Items from a data source
=-=-=-=-=

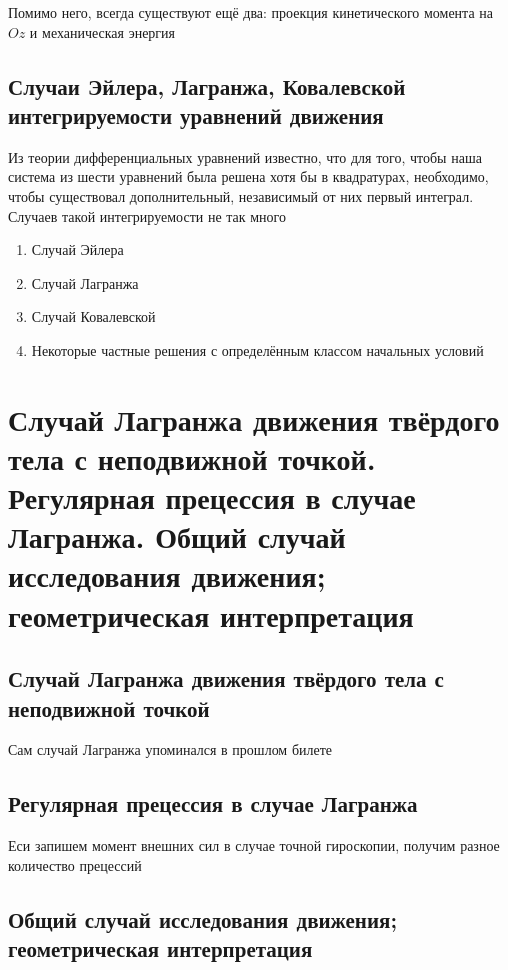 \documentclass[a4paper, 14pt]{article}
\begin{document}
    Помимо него, всегда существуют ещё два: проекция кинетического момента на $Oz$ и механическая энергия
    
    \subsection{Случаи Эйлера, Лагранжа, Ковалевской интегрируемости уравнений движения}
    
    Из теории дифференциальных уравнений известно, что для того, чтобы наша система из шести уравнений была решена
    хотя бы в квадратурах, необходимо, чтобы существовал дополнительный, независимый от них первый интеграл.
    Случаев такой интегрируемости не так много
    
    \begin{enumerate}
        \item Случай Эйлера
        \item Случай Лагранжа
        \item Случай Ковалевской
        \item Некоторые частные решения с определённым классом начальных условий
    \end{enumerate}
    
    \section{Случай Лагранжа движения твёрдого тела с неподвижной точкой.
    Регулярная прецессия в случае Лагранжа.
    Общий случай исследования движения; геометрическая интерпретация}
    
    \subsection{Случай Лагранжа движения твёрдого тела с неподвижной точкой}
    
    Сам случай Лагранжа упоминался в прошлом билете
    
    \subsection{Регулярная прецессия в случае Лагранжа}
    
    Еси запишем момент внешних сил в случае точной гироскопии, получим разное количество прецессий
    
    \subsection{Общий случай исследования движения; геометрическая интерпретация}
    
\end{document}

=-=-=-=-=

● Exercise requirements
Transcribe all the lines above exactly; any image among them is skipped.

● Answer to this task
 \documentclass[a4paper, 14pt]{article}
\begin{document}
    Помимо него, всегда существуют ещё два: проекция кинетического момента на $Oz$ и механическая энергия
    
    \subsection{Случаи Эйлера, Лагранжа, Ковалевской интегрируемости уравнений движения}
    
    Из теории дифференциальных уравнений известно, что для того, чтобы наша система из шести уравнений была решена
    хотя бы в квадратурах, необходимо, чтобы существовал дополнительный, независимый от них первый интеграл.
    Случаев такой интегрируемости не так много
    
    \begin{enumerate}
        \item Случай Эйлера
        \item Случай Лагранжа
        \item Случай Ковалевской
        \item Некоторые частные решения с определённым классом начальных условий
    \end{enumerate}
    
    \section{Случай Лагранжа движения твёрдого тела с неподвижной точкой.
    Регулярная прецессия в случае Лагранжа.
    Общий случай исследования движения; геометрическая интерпретация}
    
    \subsection{Случай Лагранжа движения твёрдого тела с неподвижной точкой}
    
    Сам случай Лагранжа упоминался в прошлом билете
    
    \subsection{Регулярная прецессия в случае Лагранжа}
    
    Еси запишем момент внешних сил в случае точной гироскопии, получим разное количество прецессий
    
    \subsection{Общий случай исследования движения; геометрическая интерпретация}
    
\end{document}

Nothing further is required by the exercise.